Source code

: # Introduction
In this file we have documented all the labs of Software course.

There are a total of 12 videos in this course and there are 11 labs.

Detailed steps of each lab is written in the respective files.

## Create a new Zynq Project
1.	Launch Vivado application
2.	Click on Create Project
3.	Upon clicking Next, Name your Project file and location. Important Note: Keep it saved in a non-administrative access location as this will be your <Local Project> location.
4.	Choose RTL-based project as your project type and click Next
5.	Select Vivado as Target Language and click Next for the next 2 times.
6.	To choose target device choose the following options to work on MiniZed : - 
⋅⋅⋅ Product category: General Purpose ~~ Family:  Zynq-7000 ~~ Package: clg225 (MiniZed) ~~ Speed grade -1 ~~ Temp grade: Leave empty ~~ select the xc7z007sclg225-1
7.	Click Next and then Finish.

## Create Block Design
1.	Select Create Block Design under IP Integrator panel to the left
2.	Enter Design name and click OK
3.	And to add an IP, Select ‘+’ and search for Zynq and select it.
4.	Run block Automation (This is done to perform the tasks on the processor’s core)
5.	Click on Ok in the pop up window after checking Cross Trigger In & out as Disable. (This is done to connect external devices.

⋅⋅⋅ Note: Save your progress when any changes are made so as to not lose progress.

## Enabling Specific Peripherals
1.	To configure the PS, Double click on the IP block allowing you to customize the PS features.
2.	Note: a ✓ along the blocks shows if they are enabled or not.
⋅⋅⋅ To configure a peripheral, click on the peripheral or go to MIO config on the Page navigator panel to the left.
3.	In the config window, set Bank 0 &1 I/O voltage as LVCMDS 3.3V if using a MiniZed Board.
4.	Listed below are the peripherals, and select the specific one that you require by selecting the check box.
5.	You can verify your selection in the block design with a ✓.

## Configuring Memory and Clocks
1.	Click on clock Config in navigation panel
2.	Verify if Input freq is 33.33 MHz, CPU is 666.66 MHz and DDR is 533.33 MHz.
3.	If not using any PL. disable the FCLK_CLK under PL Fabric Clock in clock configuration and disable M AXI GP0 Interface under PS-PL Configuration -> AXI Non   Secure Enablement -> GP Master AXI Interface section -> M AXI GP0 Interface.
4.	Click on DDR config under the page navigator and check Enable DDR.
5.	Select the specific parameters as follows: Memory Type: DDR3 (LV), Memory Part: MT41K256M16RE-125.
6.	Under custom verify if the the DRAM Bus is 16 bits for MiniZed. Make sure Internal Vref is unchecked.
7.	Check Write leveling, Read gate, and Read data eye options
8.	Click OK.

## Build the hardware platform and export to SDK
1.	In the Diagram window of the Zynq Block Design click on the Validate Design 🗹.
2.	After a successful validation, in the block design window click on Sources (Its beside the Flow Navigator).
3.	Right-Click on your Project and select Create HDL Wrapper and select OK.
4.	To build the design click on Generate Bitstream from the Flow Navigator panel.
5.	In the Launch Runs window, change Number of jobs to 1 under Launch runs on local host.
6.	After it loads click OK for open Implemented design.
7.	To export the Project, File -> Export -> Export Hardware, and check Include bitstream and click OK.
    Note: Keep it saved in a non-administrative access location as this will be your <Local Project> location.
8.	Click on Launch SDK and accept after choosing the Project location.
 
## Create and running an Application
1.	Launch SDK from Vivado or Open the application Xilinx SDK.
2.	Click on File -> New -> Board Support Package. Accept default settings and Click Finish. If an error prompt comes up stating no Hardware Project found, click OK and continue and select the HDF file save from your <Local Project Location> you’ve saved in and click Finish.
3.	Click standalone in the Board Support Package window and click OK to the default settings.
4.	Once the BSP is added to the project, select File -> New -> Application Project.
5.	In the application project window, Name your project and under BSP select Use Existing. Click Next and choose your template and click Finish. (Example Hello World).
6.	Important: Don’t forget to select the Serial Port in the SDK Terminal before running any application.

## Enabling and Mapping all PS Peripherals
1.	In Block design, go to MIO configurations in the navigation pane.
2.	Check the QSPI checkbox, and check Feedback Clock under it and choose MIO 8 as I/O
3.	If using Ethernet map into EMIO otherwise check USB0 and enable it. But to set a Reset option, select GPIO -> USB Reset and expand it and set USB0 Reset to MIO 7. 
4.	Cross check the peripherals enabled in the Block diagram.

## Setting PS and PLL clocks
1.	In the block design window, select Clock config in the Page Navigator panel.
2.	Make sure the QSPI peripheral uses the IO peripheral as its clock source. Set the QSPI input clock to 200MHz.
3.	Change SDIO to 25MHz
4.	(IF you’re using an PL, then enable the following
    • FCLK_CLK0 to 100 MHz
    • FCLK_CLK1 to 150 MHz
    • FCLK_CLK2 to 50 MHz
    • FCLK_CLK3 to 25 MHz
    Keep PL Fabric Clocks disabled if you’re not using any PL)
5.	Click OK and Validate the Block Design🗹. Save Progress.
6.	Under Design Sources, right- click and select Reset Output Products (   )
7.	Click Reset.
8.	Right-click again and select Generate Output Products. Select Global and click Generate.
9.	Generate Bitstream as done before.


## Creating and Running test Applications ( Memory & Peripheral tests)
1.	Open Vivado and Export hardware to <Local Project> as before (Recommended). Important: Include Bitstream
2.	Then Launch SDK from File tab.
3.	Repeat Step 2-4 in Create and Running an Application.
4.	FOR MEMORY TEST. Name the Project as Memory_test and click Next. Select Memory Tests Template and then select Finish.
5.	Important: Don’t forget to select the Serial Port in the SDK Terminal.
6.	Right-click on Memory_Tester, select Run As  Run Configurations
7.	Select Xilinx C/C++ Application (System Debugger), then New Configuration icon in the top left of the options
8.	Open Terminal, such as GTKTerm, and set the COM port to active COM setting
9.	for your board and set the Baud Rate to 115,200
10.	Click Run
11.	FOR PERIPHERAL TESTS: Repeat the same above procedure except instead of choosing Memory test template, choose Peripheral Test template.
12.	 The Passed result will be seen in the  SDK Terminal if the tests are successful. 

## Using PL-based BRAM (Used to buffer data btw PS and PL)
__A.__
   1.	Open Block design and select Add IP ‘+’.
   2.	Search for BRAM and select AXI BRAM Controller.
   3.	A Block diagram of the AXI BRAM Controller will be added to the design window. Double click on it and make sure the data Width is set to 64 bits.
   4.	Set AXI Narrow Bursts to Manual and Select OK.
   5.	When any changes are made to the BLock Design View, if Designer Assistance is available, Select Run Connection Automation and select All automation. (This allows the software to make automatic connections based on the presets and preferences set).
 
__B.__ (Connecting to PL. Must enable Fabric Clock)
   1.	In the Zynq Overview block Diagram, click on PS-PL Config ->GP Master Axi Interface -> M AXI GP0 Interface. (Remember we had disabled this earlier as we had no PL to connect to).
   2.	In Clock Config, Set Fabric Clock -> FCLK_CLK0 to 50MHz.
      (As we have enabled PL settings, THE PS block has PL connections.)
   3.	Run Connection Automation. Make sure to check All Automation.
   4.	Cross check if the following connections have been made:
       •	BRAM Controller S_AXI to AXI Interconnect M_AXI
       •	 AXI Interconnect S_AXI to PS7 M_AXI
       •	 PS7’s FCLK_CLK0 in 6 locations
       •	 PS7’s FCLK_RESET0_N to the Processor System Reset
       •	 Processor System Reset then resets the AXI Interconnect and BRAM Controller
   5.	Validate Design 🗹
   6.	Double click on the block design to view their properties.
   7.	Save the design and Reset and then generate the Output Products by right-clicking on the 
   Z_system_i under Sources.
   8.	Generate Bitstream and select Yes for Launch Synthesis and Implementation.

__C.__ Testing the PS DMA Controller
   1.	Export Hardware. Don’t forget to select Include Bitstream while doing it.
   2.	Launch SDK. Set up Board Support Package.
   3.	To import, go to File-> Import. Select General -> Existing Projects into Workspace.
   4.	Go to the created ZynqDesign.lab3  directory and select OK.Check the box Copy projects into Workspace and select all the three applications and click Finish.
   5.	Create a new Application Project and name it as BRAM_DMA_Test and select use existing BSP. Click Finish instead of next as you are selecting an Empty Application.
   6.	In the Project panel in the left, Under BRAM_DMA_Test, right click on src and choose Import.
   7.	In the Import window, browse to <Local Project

_ _ _ _ _

▶ DIRECTIONS:
Up to and including the line that contains "next 2 times.", restate word for word every line of the entries, starting from the first.

▶ RESPONSE TO THIS EXERCISE:
Source code

: # Introduction
In this file we have documented all the labs of Software course.

There are a total of 12 videos in this course and there are 11 labs.

Detailed steps of each lab is written in the respective files.

## Create a new Zynq Project
1.	Launch Vivado application
2.	Click on Create Project
3.	Upon clicking Next, Name your Project file and location. Important Note: Keep it saved in a non-administrative access location as this will be your <Local Project> location.
4.	Choose RTL-based project as your project type and click Next
5.	Select Vivado as Target Language and click Next for the next 2 times.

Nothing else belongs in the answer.